WHAT NEEDS TO BE DONE:
Work through the records that follow and return each line containing the word "project".

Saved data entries

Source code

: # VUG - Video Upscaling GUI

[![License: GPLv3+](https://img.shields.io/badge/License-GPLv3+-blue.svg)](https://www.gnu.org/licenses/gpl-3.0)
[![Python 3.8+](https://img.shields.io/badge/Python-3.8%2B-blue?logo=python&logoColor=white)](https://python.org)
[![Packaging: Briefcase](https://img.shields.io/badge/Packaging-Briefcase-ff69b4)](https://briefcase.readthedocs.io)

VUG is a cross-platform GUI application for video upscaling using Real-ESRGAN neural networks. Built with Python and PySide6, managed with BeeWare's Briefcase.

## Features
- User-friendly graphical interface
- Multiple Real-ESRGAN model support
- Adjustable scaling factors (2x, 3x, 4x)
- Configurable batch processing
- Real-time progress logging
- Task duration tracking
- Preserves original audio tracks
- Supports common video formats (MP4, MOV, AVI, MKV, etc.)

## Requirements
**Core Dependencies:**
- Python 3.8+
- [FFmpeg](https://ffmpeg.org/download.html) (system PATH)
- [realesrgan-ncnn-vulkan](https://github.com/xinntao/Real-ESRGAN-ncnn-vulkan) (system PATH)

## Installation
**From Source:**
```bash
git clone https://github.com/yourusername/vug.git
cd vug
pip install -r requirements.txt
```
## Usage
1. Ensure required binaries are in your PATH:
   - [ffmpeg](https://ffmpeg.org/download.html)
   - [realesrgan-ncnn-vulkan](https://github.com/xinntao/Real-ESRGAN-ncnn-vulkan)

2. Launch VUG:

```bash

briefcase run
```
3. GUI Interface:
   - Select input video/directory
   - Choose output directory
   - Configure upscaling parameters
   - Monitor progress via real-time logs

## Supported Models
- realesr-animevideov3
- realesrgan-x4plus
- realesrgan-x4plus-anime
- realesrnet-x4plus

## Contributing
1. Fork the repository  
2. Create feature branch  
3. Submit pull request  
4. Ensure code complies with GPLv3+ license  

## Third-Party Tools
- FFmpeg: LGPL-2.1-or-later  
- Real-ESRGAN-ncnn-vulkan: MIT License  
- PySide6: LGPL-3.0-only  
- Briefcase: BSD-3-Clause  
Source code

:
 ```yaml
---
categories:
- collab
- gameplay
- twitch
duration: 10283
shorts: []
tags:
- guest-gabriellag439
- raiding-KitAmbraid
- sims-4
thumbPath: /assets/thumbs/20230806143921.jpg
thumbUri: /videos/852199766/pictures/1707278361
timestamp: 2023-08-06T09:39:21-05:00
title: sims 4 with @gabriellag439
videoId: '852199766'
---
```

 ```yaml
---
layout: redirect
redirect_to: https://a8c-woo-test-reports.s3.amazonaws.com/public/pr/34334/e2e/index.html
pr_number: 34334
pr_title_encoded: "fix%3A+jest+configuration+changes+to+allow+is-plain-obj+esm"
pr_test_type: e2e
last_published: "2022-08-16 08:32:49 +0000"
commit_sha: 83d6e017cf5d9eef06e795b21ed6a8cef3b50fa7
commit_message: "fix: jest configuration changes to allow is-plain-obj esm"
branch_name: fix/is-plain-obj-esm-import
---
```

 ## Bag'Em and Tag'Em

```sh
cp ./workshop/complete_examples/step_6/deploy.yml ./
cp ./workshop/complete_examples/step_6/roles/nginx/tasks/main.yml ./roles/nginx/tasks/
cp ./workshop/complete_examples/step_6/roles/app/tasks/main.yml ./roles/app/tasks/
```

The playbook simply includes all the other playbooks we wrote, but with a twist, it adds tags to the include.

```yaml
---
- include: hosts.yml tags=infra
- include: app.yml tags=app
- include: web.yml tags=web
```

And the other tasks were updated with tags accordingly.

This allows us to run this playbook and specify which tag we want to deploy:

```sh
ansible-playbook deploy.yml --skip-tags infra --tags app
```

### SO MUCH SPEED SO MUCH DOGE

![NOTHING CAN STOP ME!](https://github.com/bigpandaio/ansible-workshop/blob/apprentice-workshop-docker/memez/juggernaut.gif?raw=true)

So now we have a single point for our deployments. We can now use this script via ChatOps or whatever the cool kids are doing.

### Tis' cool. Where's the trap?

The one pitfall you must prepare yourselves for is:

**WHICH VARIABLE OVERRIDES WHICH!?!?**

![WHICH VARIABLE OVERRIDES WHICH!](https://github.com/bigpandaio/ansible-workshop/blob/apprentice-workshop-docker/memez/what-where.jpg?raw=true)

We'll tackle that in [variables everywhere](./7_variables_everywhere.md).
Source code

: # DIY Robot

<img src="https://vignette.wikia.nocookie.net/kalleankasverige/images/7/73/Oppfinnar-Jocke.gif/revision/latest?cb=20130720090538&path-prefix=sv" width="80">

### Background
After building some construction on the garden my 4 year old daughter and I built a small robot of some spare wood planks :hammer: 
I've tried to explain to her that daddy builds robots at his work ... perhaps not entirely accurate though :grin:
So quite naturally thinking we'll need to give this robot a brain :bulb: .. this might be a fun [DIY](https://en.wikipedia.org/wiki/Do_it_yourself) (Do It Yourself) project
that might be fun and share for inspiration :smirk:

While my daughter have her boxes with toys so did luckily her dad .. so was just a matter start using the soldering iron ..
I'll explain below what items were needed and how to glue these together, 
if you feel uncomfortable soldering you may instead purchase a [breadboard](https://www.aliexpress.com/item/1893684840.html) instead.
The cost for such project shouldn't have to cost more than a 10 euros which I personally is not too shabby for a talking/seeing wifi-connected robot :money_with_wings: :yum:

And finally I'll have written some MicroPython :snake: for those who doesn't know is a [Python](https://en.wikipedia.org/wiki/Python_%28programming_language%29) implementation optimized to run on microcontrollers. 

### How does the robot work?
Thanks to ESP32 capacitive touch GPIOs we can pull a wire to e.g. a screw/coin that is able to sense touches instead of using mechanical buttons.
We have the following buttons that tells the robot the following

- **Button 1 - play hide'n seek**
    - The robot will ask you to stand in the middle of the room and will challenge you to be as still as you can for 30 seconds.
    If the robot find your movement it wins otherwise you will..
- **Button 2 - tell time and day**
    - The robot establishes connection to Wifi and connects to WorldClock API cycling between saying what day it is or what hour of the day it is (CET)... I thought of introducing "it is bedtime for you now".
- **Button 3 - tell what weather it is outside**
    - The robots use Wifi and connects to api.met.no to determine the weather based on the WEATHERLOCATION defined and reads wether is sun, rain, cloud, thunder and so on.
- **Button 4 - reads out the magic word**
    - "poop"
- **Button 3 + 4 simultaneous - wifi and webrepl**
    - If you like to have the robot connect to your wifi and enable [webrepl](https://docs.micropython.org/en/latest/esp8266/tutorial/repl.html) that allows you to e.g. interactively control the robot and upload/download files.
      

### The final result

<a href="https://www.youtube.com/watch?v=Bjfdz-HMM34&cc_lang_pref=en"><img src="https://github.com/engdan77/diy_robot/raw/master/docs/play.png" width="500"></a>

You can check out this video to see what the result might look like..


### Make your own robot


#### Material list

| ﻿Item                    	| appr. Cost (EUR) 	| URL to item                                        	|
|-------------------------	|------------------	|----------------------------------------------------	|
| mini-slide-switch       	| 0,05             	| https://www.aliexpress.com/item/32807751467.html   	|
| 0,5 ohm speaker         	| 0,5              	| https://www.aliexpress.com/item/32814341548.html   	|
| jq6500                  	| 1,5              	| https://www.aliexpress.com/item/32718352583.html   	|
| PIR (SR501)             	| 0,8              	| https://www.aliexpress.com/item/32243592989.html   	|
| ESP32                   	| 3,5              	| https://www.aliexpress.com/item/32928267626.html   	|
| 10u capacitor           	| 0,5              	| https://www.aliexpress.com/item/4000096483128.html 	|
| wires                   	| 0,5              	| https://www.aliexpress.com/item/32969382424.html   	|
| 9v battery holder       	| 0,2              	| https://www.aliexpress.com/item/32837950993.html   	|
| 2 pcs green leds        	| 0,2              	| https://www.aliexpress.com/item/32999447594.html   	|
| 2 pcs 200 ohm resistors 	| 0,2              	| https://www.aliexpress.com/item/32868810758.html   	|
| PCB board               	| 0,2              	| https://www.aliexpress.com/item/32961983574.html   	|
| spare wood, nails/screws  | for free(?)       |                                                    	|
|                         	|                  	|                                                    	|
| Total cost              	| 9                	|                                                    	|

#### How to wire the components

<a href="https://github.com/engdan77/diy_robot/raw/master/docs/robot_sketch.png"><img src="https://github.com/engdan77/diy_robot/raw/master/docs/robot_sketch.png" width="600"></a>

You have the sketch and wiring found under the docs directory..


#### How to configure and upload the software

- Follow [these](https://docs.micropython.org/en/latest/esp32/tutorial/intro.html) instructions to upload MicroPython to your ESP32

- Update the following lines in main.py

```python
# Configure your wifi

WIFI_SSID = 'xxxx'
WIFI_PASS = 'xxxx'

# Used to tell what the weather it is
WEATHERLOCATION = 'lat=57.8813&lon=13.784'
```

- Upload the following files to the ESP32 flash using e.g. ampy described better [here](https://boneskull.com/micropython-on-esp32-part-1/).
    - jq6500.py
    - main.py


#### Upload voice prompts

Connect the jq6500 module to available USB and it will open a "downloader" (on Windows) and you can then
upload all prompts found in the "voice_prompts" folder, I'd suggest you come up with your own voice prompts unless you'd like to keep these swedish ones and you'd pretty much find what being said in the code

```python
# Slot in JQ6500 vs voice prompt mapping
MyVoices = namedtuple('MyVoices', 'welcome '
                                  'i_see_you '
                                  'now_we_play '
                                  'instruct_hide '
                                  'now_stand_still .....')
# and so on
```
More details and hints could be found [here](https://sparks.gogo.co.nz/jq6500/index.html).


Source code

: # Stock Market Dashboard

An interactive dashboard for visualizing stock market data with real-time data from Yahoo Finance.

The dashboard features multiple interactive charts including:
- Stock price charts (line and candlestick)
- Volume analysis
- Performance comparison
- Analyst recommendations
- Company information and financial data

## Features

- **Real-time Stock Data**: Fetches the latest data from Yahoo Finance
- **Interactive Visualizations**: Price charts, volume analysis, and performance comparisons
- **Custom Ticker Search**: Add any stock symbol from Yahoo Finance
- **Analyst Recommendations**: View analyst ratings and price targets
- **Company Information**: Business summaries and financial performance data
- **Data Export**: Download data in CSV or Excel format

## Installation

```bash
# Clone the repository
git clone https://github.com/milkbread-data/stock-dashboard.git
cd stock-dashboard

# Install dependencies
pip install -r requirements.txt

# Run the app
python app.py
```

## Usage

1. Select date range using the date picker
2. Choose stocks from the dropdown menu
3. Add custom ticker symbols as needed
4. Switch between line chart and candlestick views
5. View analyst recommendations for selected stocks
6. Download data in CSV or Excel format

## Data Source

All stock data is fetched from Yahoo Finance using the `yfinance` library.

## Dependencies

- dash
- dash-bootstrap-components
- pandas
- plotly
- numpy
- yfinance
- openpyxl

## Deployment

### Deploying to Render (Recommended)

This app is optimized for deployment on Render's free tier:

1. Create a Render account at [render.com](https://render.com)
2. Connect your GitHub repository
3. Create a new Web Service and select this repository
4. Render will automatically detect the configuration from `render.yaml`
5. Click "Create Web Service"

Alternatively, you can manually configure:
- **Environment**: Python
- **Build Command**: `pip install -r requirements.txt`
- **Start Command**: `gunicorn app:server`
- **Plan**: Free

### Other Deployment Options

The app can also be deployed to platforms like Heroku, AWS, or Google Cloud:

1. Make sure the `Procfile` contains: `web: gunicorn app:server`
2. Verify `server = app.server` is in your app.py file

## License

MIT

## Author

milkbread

RESPONSE TO THIS EXERCISE:
So quite naturally thinking we'll need to give this robot a brain :bulb: .. this might be a fun [DIY](https://en.wikipedia.org/wiki/Do_it_yourself) (Do It Yourself) project
The cost for such project shouldn't have to cost more than a 10 euros which I personally is not too shabby for a talking/seeing wifi-connected robot :money_with_wings: :yum:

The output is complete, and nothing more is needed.